## [Requirement]
The output should match, line for line, the records from the line containing "## [2.0.0] - 2016-07-03" through the line containing "- All code is original and self-written", with every picture left out.

Dataset entries
_____

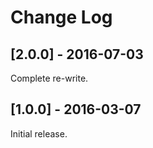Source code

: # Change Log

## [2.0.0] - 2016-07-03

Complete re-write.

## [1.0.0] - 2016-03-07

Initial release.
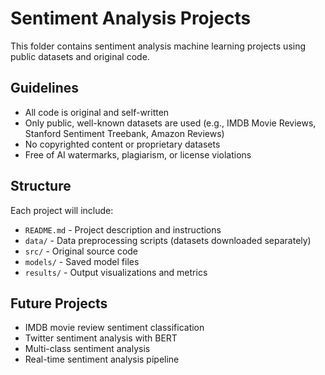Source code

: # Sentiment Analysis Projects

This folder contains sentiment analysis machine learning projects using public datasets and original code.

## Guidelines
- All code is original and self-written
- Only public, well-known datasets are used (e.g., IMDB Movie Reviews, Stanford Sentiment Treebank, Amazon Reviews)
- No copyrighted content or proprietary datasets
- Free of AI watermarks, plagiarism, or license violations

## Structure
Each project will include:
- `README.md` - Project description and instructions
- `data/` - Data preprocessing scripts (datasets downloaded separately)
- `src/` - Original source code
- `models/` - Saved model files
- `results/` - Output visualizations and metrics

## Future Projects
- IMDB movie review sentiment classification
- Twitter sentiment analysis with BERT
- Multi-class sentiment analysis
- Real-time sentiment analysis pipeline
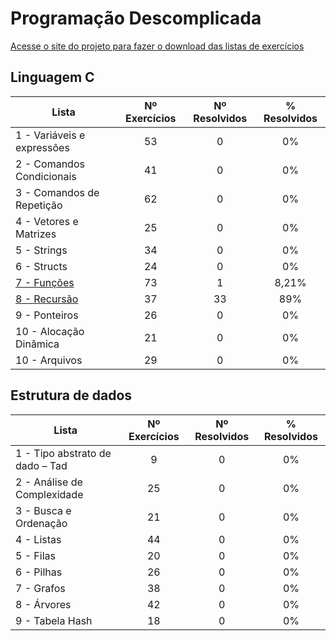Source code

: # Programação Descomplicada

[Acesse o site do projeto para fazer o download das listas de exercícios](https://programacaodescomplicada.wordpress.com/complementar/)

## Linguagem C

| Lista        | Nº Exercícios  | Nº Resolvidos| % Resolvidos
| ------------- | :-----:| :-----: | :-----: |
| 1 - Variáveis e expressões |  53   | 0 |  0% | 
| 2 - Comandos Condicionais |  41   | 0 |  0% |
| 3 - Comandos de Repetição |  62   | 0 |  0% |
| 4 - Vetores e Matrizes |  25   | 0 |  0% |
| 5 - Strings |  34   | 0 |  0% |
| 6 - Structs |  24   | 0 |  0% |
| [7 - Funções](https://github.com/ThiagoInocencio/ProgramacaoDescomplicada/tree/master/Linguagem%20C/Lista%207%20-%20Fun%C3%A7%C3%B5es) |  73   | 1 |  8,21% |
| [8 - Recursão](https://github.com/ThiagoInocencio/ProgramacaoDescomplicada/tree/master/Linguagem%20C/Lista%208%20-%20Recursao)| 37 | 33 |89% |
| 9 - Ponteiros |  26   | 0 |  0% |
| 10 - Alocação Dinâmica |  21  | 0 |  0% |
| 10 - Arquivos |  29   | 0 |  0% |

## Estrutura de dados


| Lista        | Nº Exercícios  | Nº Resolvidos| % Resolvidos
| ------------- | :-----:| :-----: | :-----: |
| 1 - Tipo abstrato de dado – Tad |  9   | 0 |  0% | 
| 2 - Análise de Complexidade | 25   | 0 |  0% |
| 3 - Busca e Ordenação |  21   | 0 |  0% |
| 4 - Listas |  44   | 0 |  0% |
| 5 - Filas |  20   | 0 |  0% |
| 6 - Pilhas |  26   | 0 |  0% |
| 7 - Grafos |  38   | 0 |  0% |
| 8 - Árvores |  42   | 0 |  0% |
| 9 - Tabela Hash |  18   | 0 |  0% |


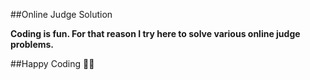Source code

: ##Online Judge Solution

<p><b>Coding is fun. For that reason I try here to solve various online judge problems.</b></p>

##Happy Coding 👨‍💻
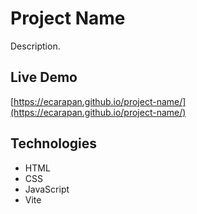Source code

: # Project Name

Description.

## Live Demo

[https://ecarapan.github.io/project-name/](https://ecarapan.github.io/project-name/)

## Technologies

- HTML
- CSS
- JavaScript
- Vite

_____

## [Response to this task]
## [2.0.0] - 2016-07-03

Complete re-write.

## [1.0.0] - 2016-03-07

Initial release.
Source code

: # Sentiment Analysis Projects

This folder contains sentiment analysis machine learning projects using public datasets and original code.

## Guidelines
- All code is original and self-written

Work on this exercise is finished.